● **Task to complete**: Copy out the records precisely, omitting pictures.

- - - -

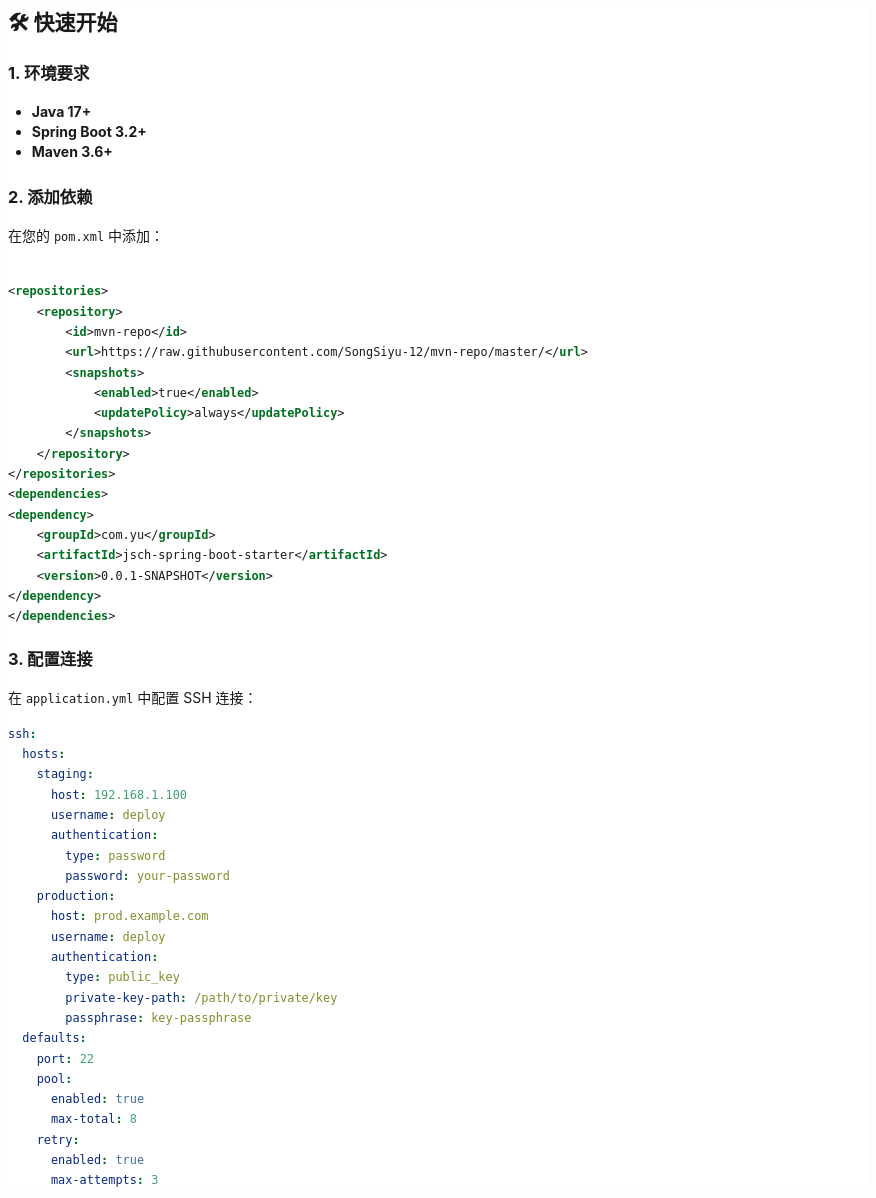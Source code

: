 ## 🛠️ 快速开始

### 1. 环境要求

- **Java 17+**
- **Spring Boot 3.2+**
- **Maven 3.6+**

### 2. 添加依赖

在您的 `pom.xml` 中添加：

```xml

<repositories>
    <repository>
        <id>mvn-repo</id>
        <url>https://raw.githubusercontent.com/SongSiyu-12/mvn-repo/master/</url>
        <snapshots>
            <enabled>true</enabled>
            <updatePolicy>always</updatePolicy>
        </snapshots>
    </repository>
</repositories>
<dependencies>
<dependency>
    <groupId>com.yu</groupId>
    <artifactId>jsch-spring-boot-starter</artifactId>
    <version>0.0.1-SNAPSHOT</version>
</dependency>
</dependencies>
```

### 3. 配置连接

在 `application.yml` 中配置 SSH 连接：

```yaml
ssh:
  hosts:
    staging:
      host: 192.168.1.100
      username: deploy
      authentication:
        type: password
        password: your-password
    production:
      host: prod.example.com
      username: deploy
      authentication:
        type: public_key
        private-key-path: /path/to/private/key
        passphrase: key-passphrase
  defaults:
    port: 22
    pool:
      enabled: true
      max-total: 8
    retry:
      enabled: true
      max-attempts: 3
```
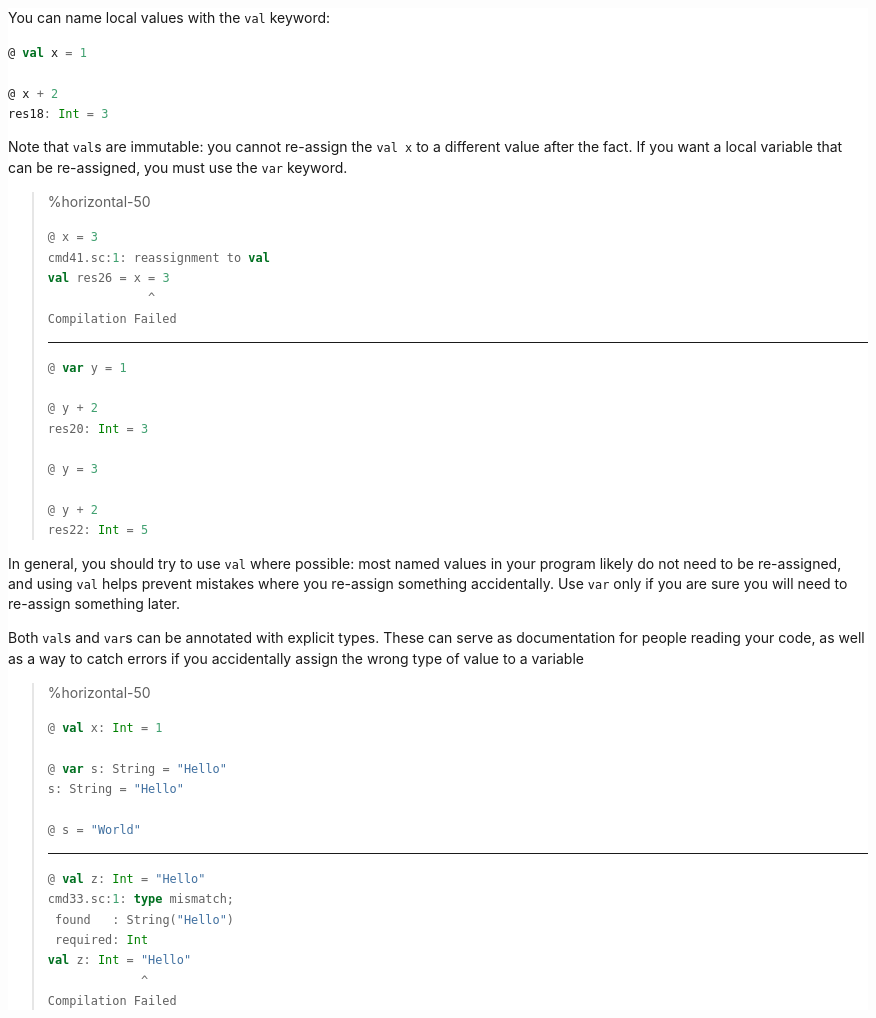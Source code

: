 You can name local values with the `val` keyword:

```scala
@ val x = 1

@ x + 2
res18: Int = 3
```

Note that `val`s are immutable: you cannot re-assign the `val x` to a different
value after the fact. If you want a local variable that can be re-assigned, you
must use the `var` keyword.

> %horizontal-50
> ```scala
> @ x = 3
> cmd41.sc:1: reassignment to val
> val res26 = x = 3
>               ^
> Compilation Failed
> ```
>
> ---------------------------------------------------------------------------
>
> ```scala
> @ var y = 1
> 
> @ y + 2
> res20: Int = 3
> 
> @ y = 3
> 
> @ y + 2
> res22: Int = 5
> ```

In general, you should try to use `val` where possible: most named values
 in your program likely do not need to be re-assigned, and using `val`
helps prevent mistakes where you re-assign something accidentally. Use `var`
only if you are sure you will need to re-assign something later.

Both `val`s and `var`s can be annotated with explicit types. These can serve as
documentation for people reading your code, as well as a way to catch errors if
you accidentally assign the wrong type of value to a variable

> %horizontal-50
>
> ```scala
> @ val x: Int = 1
> 
> @ var s: String = "Hello"
> s: String = "Hello"
> 
> @ s = "World"
> ```
>
> ---------------------------------------------------------------------------
>
> ```scala
> @ val z: Int = "Hello"
> cmd33.sc:1: type mismatch;
>  found   : String("Hello")
>  required: Int
> val z: Int = "Hello"
>              ^
> Compilation Failed
> ```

- - - -

● **Task solution**:
Source code

: ## 🛠️ 快速开始

### 1. 环境要求

- **Java 17+**
- **Spring Boot 3.2+**
- **Maven 3.6+**

### 2. 添加依赖

在您的 `pom.xml` 中添加：

```xml

<repositories>
    <repository>
        <id>mvn-repo</id>
        <url>https://raw.githubusercontent.com/SongSiyu-12/mvn-repo/master/</url>
        <snapshots>
            <enabled>true</enabled>
            <updatePolicy>always</updatePolicy>
        </snapshots>
    </repository>
</repositories>
<dependencies>
<dependency>
    <groupId>com.yu</groupId>
    <artifactId>jsch-spring-boot-starter</artifactId>
    <version>0.0.1-SNAPSHOT</version>
</dependency>
</dependencies>
```

### 3. 配置连接

在 `application.yml` 中配置 SSH 连接：

```yaml
ssh:
  hosts:
    staging:
      host: 192.168.1.100
      username: deploy
      authentication:
        type: password
        password: your-password
    production:
      host: prod.example.com
      username: deploy
      authentication:
        type: public_key
        private-key-path: /path/to/private/key
        passphrase: key-passphrase
  defaults:
    port: 22
    pool:
      enabled: true
      max-total: 8
    retry:
      enabled: true
      max-attempts: 3
```
Source code

: You can name local values with the `val` keyword:

```scala
@ val x = 1

@ x + 2
res18: Int = 3
```

Note that `val`s are immutable: you cannot re-assign the `val x` to a different
value after the fact. If you want a local variable that can be re-assigned, you
must use the `var` keyword.

> %horizontal-50
> ```scala
> @ x = 3
> cmd41.sc:1: reassignment to val
> val res26 = x = 3
>               ^
> Compilation Failed
> ```
>
> ---------------------------------------------------------------------------
>
> ```scala
> @ var y = 1
> 
> @ y + 2
> res20: Int = 3
> 
> @ y = 3
> 
> @ y + 2
> res22: Int = 5
> ```

In general, you should try to use `val` where possible: most named values
 in your program likely do not need to be re-assigned, and using `val`
helps prevent mistakes where you re-assign something accidentally. Use `var`
only if you are sure you will need to re-assign something later.

Both `val`s and `var`s can be annotated with explicit types. These can serve as
documentation for people reading your code, as well as a way to catch errors if
you accidentally assign the wrong type of value to a variable

> %horizontal-50
>
> ```scala
> @ val x: Int = 1
> 
> @ var s: String = "Hello"
> s: String = "Hello"
> 
> @ s = "World"
> ```
>
> ---------------------------------------------------------------------------
>
> ```scala
> @ val z: Int = "Hello"
> cmd33.sc:1: type mismatch;
>  found   : String("Hello")
>  required: Int
> val z: Int = "Hello"
>              ^
> Compilation Failed
> ```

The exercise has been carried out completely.